_Problem requirements_:
Which lines of the listing hold the string "json"? Copy those lines.

_Listed entries_:
::::

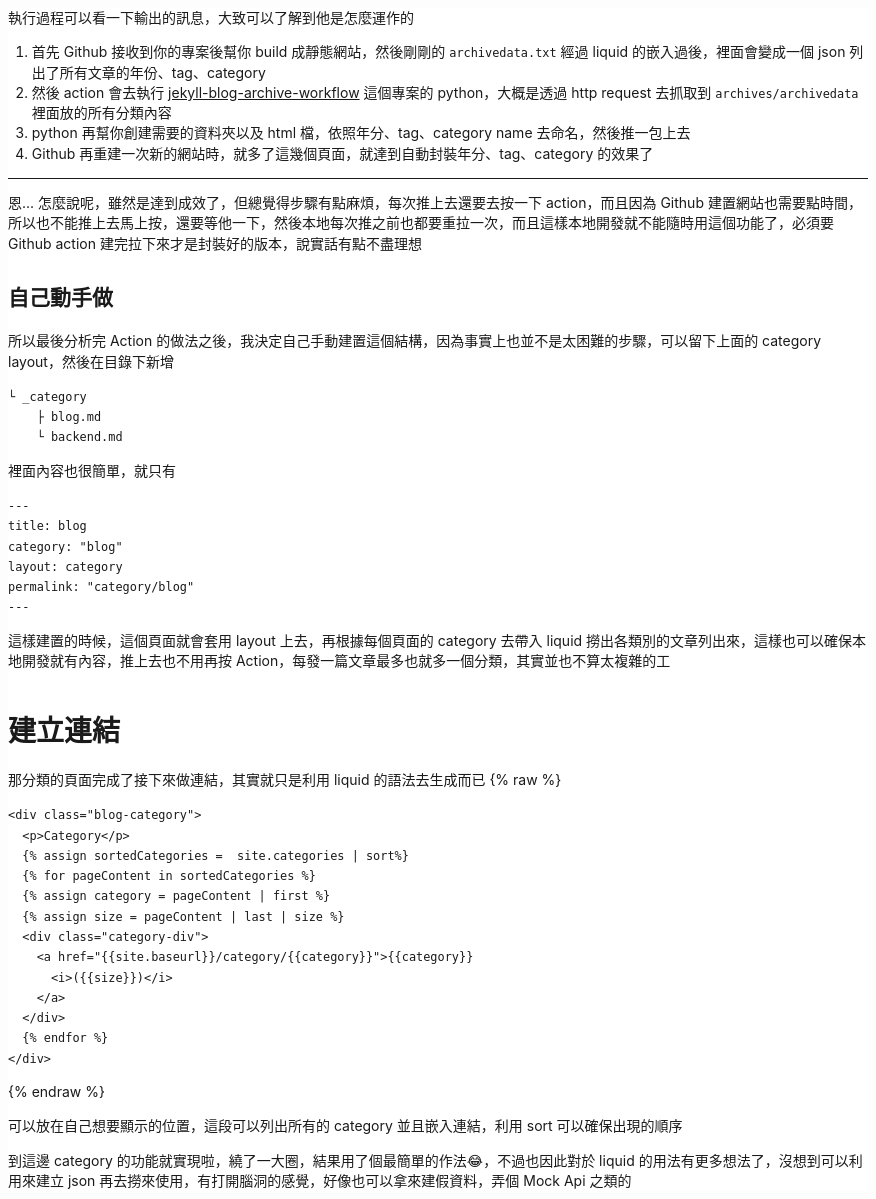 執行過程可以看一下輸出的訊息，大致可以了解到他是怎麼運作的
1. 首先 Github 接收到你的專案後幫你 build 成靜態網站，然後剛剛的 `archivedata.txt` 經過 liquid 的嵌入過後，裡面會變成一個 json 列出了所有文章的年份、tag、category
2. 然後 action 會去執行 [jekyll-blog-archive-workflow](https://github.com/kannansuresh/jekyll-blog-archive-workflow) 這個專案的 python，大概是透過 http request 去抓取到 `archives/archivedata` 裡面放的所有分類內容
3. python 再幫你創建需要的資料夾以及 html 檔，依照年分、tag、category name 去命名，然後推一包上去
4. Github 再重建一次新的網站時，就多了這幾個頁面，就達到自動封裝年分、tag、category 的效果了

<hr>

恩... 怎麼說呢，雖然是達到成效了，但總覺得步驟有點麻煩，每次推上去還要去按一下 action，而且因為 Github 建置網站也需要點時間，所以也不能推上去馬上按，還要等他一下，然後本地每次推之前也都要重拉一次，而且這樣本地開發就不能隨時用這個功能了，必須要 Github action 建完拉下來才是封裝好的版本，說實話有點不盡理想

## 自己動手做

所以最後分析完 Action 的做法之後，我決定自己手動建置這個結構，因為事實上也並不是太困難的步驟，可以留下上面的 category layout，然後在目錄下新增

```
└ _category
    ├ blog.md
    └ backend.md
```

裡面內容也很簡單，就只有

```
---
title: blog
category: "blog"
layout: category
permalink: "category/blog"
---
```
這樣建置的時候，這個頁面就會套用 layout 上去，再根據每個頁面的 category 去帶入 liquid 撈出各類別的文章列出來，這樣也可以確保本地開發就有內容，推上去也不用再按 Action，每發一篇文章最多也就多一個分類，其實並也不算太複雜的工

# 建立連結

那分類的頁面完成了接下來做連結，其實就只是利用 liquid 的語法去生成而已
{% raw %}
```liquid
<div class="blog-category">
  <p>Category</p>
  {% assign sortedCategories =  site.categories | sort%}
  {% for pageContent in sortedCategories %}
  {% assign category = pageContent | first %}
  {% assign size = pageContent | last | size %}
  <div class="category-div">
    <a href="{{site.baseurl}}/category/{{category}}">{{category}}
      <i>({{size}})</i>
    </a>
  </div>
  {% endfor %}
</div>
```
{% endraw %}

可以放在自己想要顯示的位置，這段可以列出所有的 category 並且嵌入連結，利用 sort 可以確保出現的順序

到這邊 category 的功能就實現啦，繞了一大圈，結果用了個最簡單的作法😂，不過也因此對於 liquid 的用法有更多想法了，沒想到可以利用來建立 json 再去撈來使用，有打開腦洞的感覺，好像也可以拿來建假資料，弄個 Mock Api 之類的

::::

_Solution below_:
1. 首先 Github 接收到你的專案後幫你 build 成靜態網站，然後剛剛的 `archivedata.txt` 經過 liquid 的嵌入過後，裡面會變成一個 json 列出了所有文章的年份、tag、category
到這邊 category 的功能就實現啦，繞了一大圈，結果用了個最簡單的作法😂，不過也因此對於 liquid 的用法有更多想法了，沒想到可以利用來建立 json 再去撈來使用，有打開腦洞的感覺，好像也可以拿來建假資料，弄個 Mock Api 之類的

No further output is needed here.